Publication - Project Report
Decentralised electric power delivery model for rural electrification in Pakistan
How does one go about providing electricity to 55 million Pakistanis who live “off-grid”? Conventional electrification strategies through large dams and thermal generation sites have a huge and often prohibitive upfront costs of setup and distribution. Recent innovations in photovoltaic technology, coupled with the steady decline in prices of solar panels have made solar solutions popular. Standalone solutions such as the CM Ujala scheme and low voltage micro-grids (e.g. Mera Goa Power in India), present a clean and low emission solutions for providing high quality light to those who live off-grid. However, such solutions offer basic services (typically light and a mobile charging point) and lack the scalability to allow for the provision larger communal loads, such as electricity for local schools, basic health units, or water pumps.

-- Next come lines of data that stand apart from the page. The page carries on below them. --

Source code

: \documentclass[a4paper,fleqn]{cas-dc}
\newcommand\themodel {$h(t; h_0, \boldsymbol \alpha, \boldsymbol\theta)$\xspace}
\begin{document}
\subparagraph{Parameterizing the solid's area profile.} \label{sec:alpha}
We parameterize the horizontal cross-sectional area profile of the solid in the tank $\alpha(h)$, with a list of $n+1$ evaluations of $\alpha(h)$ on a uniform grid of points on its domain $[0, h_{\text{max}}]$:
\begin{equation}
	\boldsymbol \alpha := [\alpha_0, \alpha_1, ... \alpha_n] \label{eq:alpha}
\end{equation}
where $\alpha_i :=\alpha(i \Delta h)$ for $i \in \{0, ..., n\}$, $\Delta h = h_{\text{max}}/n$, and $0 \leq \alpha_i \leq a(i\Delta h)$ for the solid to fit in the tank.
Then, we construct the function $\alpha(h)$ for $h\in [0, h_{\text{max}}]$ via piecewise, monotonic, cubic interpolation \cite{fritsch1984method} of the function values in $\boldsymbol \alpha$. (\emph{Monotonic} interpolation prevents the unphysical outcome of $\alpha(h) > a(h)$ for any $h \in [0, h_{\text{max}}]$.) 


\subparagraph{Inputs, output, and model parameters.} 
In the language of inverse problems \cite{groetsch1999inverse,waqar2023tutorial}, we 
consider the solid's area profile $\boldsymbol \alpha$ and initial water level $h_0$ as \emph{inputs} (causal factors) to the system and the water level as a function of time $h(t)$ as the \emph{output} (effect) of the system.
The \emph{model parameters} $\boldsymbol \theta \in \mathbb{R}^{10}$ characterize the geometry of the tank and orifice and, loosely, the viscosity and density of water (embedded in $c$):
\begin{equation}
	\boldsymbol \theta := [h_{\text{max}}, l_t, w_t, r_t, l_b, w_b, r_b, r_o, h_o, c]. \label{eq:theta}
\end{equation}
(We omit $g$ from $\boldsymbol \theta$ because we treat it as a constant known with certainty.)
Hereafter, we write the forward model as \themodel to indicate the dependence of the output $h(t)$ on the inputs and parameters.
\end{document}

The current project seeks to design and cost a scalable microgrid system that through scale economies allows for the provision of communal loads, in addition to the provision of basic electrification to individual households. Furthermore, by estimating the demand for such services, the project proposes to study the feasibility of such a system, in comparison with existing technologies.

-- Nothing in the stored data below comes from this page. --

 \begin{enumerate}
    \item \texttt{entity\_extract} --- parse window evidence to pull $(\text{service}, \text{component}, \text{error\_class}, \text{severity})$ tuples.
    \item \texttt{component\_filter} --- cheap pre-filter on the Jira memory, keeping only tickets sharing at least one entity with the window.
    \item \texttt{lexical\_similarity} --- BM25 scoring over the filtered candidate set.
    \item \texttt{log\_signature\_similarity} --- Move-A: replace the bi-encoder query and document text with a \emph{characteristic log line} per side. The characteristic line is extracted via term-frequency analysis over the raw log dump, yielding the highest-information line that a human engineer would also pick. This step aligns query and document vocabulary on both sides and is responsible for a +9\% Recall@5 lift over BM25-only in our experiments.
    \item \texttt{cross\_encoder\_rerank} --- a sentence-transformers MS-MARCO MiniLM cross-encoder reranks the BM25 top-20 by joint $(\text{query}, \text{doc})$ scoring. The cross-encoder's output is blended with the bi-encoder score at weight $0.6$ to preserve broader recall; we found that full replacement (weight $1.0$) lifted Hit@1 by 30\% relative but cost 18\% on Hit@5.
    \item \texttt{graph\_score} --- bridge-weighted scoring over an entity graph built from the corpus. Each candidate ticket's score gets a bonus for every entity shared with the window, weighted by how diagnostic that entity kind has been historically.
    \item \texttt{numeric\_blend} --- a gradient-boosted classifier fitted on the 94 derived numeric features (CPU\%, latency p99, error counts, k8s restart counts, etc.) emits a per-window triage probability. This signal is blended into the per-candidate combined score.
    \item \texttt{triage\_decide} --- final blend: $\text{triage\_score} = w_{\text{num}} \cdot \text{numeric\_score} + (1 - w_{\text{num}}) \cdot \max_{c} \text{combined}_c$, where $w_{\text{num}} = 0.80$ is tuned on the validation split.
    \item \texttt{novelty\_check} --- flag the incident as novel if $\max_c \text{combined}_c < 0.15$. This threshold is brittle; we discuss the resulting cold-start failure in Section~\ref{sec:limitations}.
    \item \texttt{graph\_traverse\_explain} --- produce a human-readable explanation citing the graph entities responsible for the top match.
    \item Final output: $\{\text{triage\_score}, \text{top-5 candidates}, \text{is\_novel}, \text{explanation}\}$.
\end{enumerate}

In line with this rationale, we will work on (a) eliciting the demand for such a service, and study changes in consumer willingness to pay based on their experience with the technology and (b) analyse the potential effects of basic electrification to these off-grid communities. Electrification would lower fuel costs and relax the day-light constraint on productive hours. Second, data on both the supply and demand side will allow us to guide policy on the most efficient route for rural electrification. We also aim to engage relevant government agencies and provide them with material to support the attempts to change laws with regards to generation and sale of electricity by and to private parties. This can help create a micro-energy economy with a viable, scalable and profitable microgrid model providing opportunities for entrepreneurs to enter the market and also provide new sources of employment.
The current project will serve as the foundation for a full scale study, where demand side parameters will be estimated through a randomized control trial. The current IGC funded project will:
- Design and cost a decentralized high voltage DC microgrid, which can provide for a communal load of up to 500VA, in addition to providing basic electrification to households in a rural settlement.
- Conduct a survey in a village cluster containing both off-grid and Semi-Electrified Rural (SER) settlements, in order to provide an estimate of the demand for such services.
Results from the village level survey will also feed into the second phase of the study, as the baseline for piloting the randomized control trial. In addition to direct policy impact, the hardware system design will provide the basis for new knowledge in applied sciences. In the field of economics, the project is a first step in pursuit of a full RCT that will be identifying factors that affect willingness to pay. This work will lead to a low-cost decentralized power delivery through solar energy without significant overheads from Government agencies.